XXIV
THE PENSION OFFICE
The Pension building is situated on Judiciary Square, near G Street. It is the largest department building in Washington, being 400 feet from east to west and 200 from north to south, and 75 feet high.
The walls surround an interior courtyard, two galleries extend around this court, and from these galleries access is attained to the rooms on the second and third stories. The building cost half a million dollars; it is of mixed architecture, not beautiful in appearance, but the best lighted, heated, and ventilated department building in the city. It is sometimes called “the Meigs (name of architect) Barn,” because its outline is not unlike a Pennsylvania red barn.
When the architect had finished escorting General Sheridan through the building, just after its completion, the former inquired enthusiastically, “Well, Sheridan, how do you like it?”
“I find only one fault,” said the General, solemnly; “it is fireproof.”
At the close of the year 1900 there were on the rolls 993,529 pensioners.
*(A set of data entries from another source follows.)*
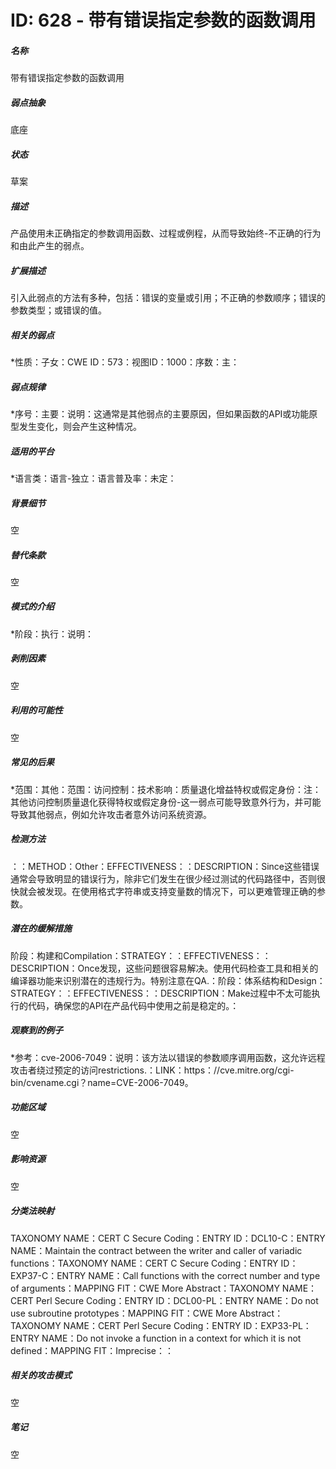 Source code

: # ID: 628 - 带有错误指定参数的函数调用
<h5>名称</h5>带有错误指定参数的函数调用
<h5>弱点抽象</h5>底座
<h5>状态</h5>草案
<h5>描述</h5>产品使用未正确指定的参数调用函数、过程或例程，从而导致始终-不正确的行为和由此产生的弱点。
<h5>扩展描述</h5>引入此弱点的方法有多种，包括：错误的变量或引用；不正确的参数顺序；错误的参数类型；或错误的值。
<h5>相关的弱点</h5>*性质：子女：CWE ID：573：视图ID：1000：序数：主：
<h5>弱点规律</h5>*序号：主要：说明：这通常是其他弱点的主要原因，但如果函数的API或功能原型发生变化，则会产生这种情况。
<h5>适用的平台</h5>*语言类：语言-独立：语言普及率：未定：
<h5>背景细节</h5>空
<h5>替代条款</h5>空
<h5>模式的介绍</h5>*阶段：执行：说明：
<h5>剥削因素</h5>空
<h5>利用的可能性</h5>空
<h5>常见的后果</h5>*范围：其他：范围：访问控制：技术影响：质量退化增益特权或假定身份：注：其他访问控制质量退化获得特权或假定身份-这一弱点可能导致意外行为，并可能导致其他弱点，例如允许攻击者意外访问系统资源。
<h5>检测方法</h5>：：METHOD：Other：EFFECTIVENESS：：DESCRIPTION：Since这些错误通常会导致明显的错误行为，除非它们发生在很少经过测试的代码路径中，否则很快就会被发现。在使用格式字符串或支持变量数的情况下，可以更难管理正确的参数。
<h5>潜在的缓解措施</h5>阶段：构建和Compilation：STRATEGY：：EFFECTIVENESS：：DESCRIPTION：Once发现，这些问题很容易解决。使用代码检查工具和相关的编译器功能来识别潜在的违规行为。特别注意在QA.：阶段：体系结构和Design：STRATEGY：：EFFECTIVENESS：：DESCRIPTION：Make过程中不太可能执行的代码，确保您的API在产品代码中使用之前是稳定的。：
<h5>观察到的例子</h5>*参考：cve-2006-7049：说明：该方法以错误的参数顺序调用函数，这允许远程攻击者绕过预定的访问restrictions.：LINK：https：//cve.mitre.org/cgi-bin/cvename.cgi？name=CVE-2006-7049。
<h5>功能区域</h5>空
<h5>影响资源</h5>空
<h5>分类法映射</h5>TAXONOMY NAME：CERT C Secure Coding：ENTRY ID：DCL10-C：ENTRY NAME：Maintain the contract between the writer and caller of variadic functions：TAXONOMY NAME：CERT C Secure Coding：ENTRY ID：EXP37-C：ENTRY NAME：Call functions with the correct number and type of arguments：MAPPING FIT：CWE More Abstract：TAXONOMY NAME：CERT Perl Secure Coding：ENTRY ID：DCL00-PL：ENTRY NAME：Do not use subroutine prototypes：MAPPING FIT：CWE More Abstract：TAXONOMY NAME：CERT Perl Secure Coding：ENTRY ID：EXP33-PL：ENTRY NAME：Do not invoke a function in a context for which it is not defined：MAPPING FIT：Imprecise：：
<h5>相关的攻击模式</h5>空
<h5>笔记</h5>空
During 1901 there were added 44,225 new ones, and 3,567 were restored to the rolls, making in all 1,041,321. This number is 4,000 in excess of that of any other year.
There remain on the rolls the names of four widows and five daughters of Revolutionary soldiers. In the last report of the Commissioner of Pensions but one soldier of the war of 1812 survived. He was at that time (September 10, 1901) 101 years of age. Of the Mexican War, the names of 1,086 soldiers and 3,479 widows are still on the rolls; of the Indian wars (1832–1842), 7,568 survivors and 8,109 widows. The war with Spain left a legacy of 2,643 invalids, 1,176 widows, and 650 nurses, drawing pensions. Besides these there is the great army of Civil War pensioners.
If the government would, at least twice each year, publish in each county the names of persons receiving pensions, the amount paid, and the alleged cause of disability, it would bring the blush of shame to the face of many a liar who now draws a handsome sum from his government. The money is largely paid into the United States Treasury not by the rich of our country, but by the laboring class of men and women.
Patriotism which requires a life-long stipend is of doubtful color.